I always said that she was young at heart (she loved hearing that) and she never failed at proving me right. She was a loving mother and a doting grandmother all the days of her adult life. She never forgot a birthday nor did she let her grandkids lose sight of her relationship with them.




Her and I had developed a bond throughout the years that only we understood and I will cherish that forever. To share a recent part with you, she told me in one of our last conversations that she was proud to have me as her daughter. She said she loved me and that she knew I was taking care of her son and family where she had left off. These were the most loving words she had ever spoken to me. How do you say goodbye to someone that loves you like that?

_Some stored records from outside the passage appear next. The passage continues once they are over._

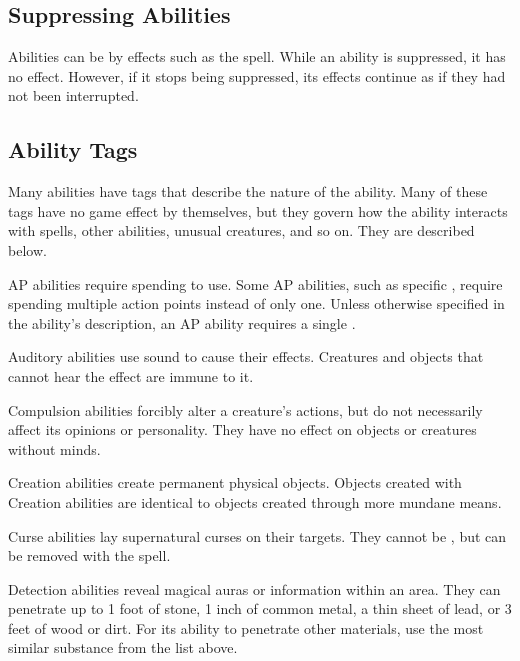     \subsection{Suppressing Abilities}\label{Suppressing Abilities}
        Abilities can be  by effects such as the  spell.
        While an ability is suppressed, it has no effect.
        However, if it stops being suppressed, its effects continue as if they had not been interrupted.

    \subsection{Ability Tags}\label{Ability Tags}

        Many abilities have tags that describe the nature of the ability.
        Many of these tags have no game effect by themselves, but they govern how the ability interacts with spells, other abilities, unusual creatures, and so on.
        They are described below.

         AP abilities require spending  to use.
        Some AP abilities, such as specific , require spending multiple action points instead of only one.
        Unless otherwise specified in the ability's description, an AP ability requires a single .

         Auditory abilities use sound to cause their effects.
        Creatures and objects that cannot hear the effect are immune to it.

         Compulsion abilities forcibly alter a creature's actions, but do not necessarily affect its opinions or personality.
        They have no effect on objects or creatures without minds.

         Creation abilities create permanent physical objects.
        Objects created with Creation abilities are identical to objects created through more mundane means.

         Curse abilities lay supernatural curses on their targets.
        They cannot be , but can be removed with the  spell.

         Detection abilities reveal magical auras or information within an area.
        They can penetrate up to 1 foot of stone, 1 inch of common metal, a thin sheet of lead, or 3 feet of wood or dirt.
        For its ability to penetrate other materials, use the most similar substance from the list above.


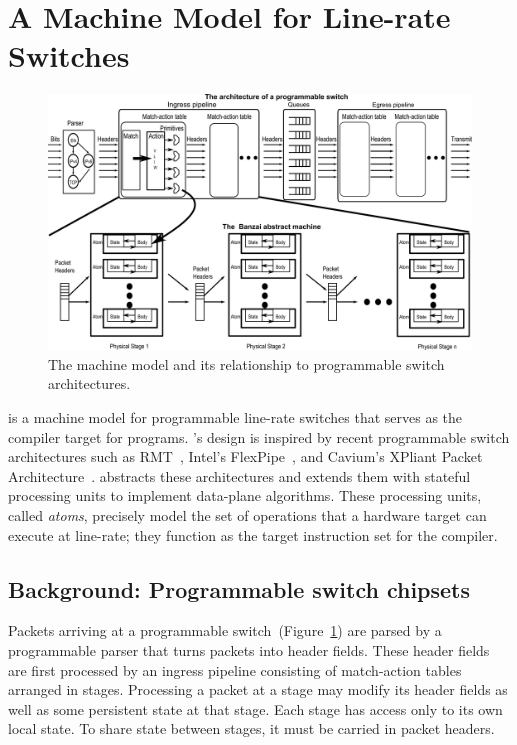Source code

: \section{A Machine Model for Line-rate Switches}
\label{s:absmachine}

\begin{figure}[!t]
  \includegraphics[width=\textwidth]{banzai.pdf}
  \caption{The \absmachine machine model and its relationship to
  programmable switch architectures.}
  \label{fig:switch}
\end{figure}

\absmachine is a machine model for programmable line-rate switches
that serves as the compiler target for \pktlanguage programs.
\absmachine's design is inspired by recent programmable switch
architectures such as RMT~\cite{rmt}, Intel's
FlexPipe~\cite{flexpipe}, and Cavium's XPliant Packet
Architecture~\cite{xpliant}. \absmachine abstracts these architectures
and extends them with stateful processing units to implement
data-plane algorithms. These processing units, called {\em atoms},
precisely model the set of operations that a hardware target can
execute at line-rate; they function as the target instruction set for
the \pktlanguage compiler.

\subsection{Background: Programmable switch chipsets}
Packets arriving at a programmable switch~(Figure~\ref{fig:switch})
are parsed by a programmable parser that turns packets into header
fields. These header fields are first processed by an ingress pipeline
consisting of match-action tables arranged in stages. Processing a
packet at a stage may modify its header fields as well as some
persistent state at that stage. Each stage has access only to its own
local state. To share state between stages, it must be carried in
packet headers.

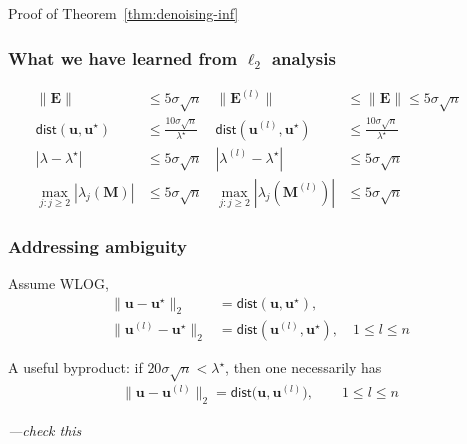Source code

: \documentclass[compress,
mathserif,wide,%
]{beamer}
\begin{document}
\begin{frame}[plain]
\vfill
\centering
\large Proof of Theorem~\ref{thm:denoising-inf}
\vfill
\end{frame}

\begin{frame}
	\frametitle{What we have learned from $\ell_2$ analysis}
	\begin{subequations}
\begin{align*}
  \|\bm{E} \|  &\leq 5\sigma \sqrt{n}    & \|\bm{E}^{(l)} \| &\leq \|\bm{E} \| \leq 5\sigma \sqrt{n}  && \\
  \mathsf{dist}( \bm{u} , \bm{u}^{\star} )  &\leq \frac{10\sigma\sqrt{n}}{\lambda^{\star}}  ~~
 & \mathsf{dist}( \bm{u}^{(l)} , \bm{u}^{\star} )  &\leq \frac{10\sigma\sqrt{n}}{\lambda^{\star}} && \\
	| \lambda - \lambda^{\star} |  &\leq 5\sigma \sqrt{n} & | \lambda^{(l)} - \lambda^{\star} |  &\leq 5\sigma \sqrt{n} &&\\
	\max_{j: j\geq 2} | \lambda_j(\bm{M})   |  &\leq 5\sigma \sqrt{n} & \max_{j: j\geq 2}| \lambda_j(\bm{M}^{(l)}) |  &\leq 5\sigma \sqrt{n}
\end{align*}
%
\end{subequations}
\end{frame}

\begin{frame}
	\frametitle{Addressing ambiguity}
	Assume WLOG, 
 \begin{subequations}
\begin{align*}
	\|\bm{u} - \bm{u}^{\star}\|_2 &= \mathsf{dist}( \bm{u}, \bm{u}^{\star} ), \quad \\
	\big\| \bm{u}^{(l)} - \bm{u}^{\star} \big\|_2 &= \mathsf{dist}( \bm{u}^{(l)}, \bm{u}^{\star} ) , \quad 1 \leq l \leq n
\end{align*}
\end{subequations}


A useful byproduct: if ${20\sigma{\sqrt{n}}} < \lambda^{\star}$, then one necessarily has
%
\begin{align*}
	\big\| \bm{u} -  \bm{u}^{(l)} \big\|_2 = \mathsf{dist}\big( \bm{u}, \bm{u}^{(l)}\big), \qquad 1 \leq l \leq n	
\end{align*}

{\hfill \em \footnotesize ---check this}
\end{frame}
\end{document}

My aching heart goes out to George for all this has done and will do to him. I weep inside knowing how much this is hurting him. I am constantly thinking of a way to take his pain away...even when I know there is no such magic potion. But I want one. I pray that the days get easier for him...that he can be at peace with his goodbye. It is so hard right now though. I pray for Alex and his family as they go through the motions ahead. Acceptance is nothing like letting go. Accepting means you understand, letting go is so much more involved than that. I crave for the boys to dig deep and find peace with it, however that is done for them. These two men have been such an inspiration during this whole tragedy. They have really come together as brothers in ways we have ALL wished for...especially Maria. She wanted nothing more than to have her boys close and their families closer. That is my goal for the reformed Isla Family. To make us closer. To be a Family despite the distance or the obstacles. She would want that.


I, for one, have wrestled with saying goodbye since the day we found out she was gone. I think we all have told her goodbye, but how do you truly let her go with peace of mind? I am still trying to figure that out. We all are. How do you show/help your kids to do the same? Praying has been helping me a lot. Throughout this ordeal, talking has been essential for us. Celebrating her life through stories and fond memories has been a key factor in the kids' grieving. I know in my mind that saying goodbye is part of this process called healing, but that is not a place I have truly visited yet. Being positive is few and far between with something this wrong and unreal...but my mind tells me we must try to see the light, as dim as it may be. This is the job I gladly accept for my Family, to help the light grow brighter.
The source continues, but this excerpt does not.